Local housing prices jumped soon after the Olympics: expert

VANCOUVER (NEWS 1130) – Once upon a time, Main Street was a pretty significant divide when it came to the price of a home in Vancouver, but newly released maps show that the million-dollar line has virtually disappeared.

Vancouver housing map 2

With Prime Minister Trudeau in town for a housing affordability roundtable discussion today, we’re taking a look at how much things have changed over the past few years.

And it appears prices slowly but surely started going up after the 2010 Olympics. That’s when things started to spiral upward according to Andy Yan, an urban planner and Acting Director of the City Program at Simon Fraser University.

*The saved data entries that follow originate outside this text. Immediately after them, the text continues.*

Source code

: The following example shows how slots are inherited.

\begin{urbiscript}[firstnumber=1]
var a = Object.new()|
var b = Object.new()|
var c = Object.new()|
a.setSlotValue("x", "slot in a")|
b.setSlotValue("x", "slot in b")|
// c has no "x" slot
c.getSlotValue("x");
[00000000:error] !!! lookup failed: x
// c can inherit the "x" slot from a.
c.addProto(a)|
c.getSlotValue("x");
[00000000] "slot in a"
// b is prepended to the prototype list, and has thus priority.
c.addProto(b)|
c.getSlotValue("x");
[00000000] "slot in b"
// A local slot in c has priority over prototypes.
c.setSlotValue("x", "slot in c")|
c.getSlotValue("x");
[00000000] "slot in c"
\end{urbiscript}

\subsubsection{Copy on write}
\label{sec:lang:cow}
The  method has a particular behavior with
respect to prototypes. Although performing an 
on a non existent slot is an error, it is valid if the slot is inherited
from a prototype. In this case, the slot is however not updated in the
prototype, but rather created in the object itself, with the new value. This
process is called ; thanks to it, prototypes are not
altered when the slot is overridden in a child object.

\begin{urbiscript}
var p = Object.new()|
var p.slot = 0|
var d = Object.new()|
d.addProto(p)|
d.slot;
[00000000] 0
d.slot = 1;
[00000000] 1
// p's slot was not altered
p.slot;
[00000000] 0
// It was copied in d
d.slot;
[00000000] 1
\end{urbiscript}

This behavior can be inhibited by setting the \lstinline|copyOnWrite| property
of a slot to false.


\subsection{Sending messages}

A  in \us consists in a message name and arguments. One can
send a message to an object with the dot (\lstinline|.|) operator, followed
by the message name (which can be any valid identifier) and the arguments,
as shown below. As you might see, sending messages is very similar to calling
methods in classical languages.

He has created some interactive maps showing the $1 million single-family home pretty much disappeared over the past decade with availability of homes below that value creeping further east in the city and how significantly things have changed since 2010.

By 2014, only 41 per cent of properties in Vancouver were under $1 million and Yan points out that has dropped to only nine per cent now.

 

The prime minister will be joined by some local MPs for today’s roundtable. Meantime, the federal finance minister has already promised a major investigation into what is propelling the unreachable prices on the Lower Mainland and what can be done about it.

The provincial government has made some small adjustments including a specialized tax of homes sold for over $2 million.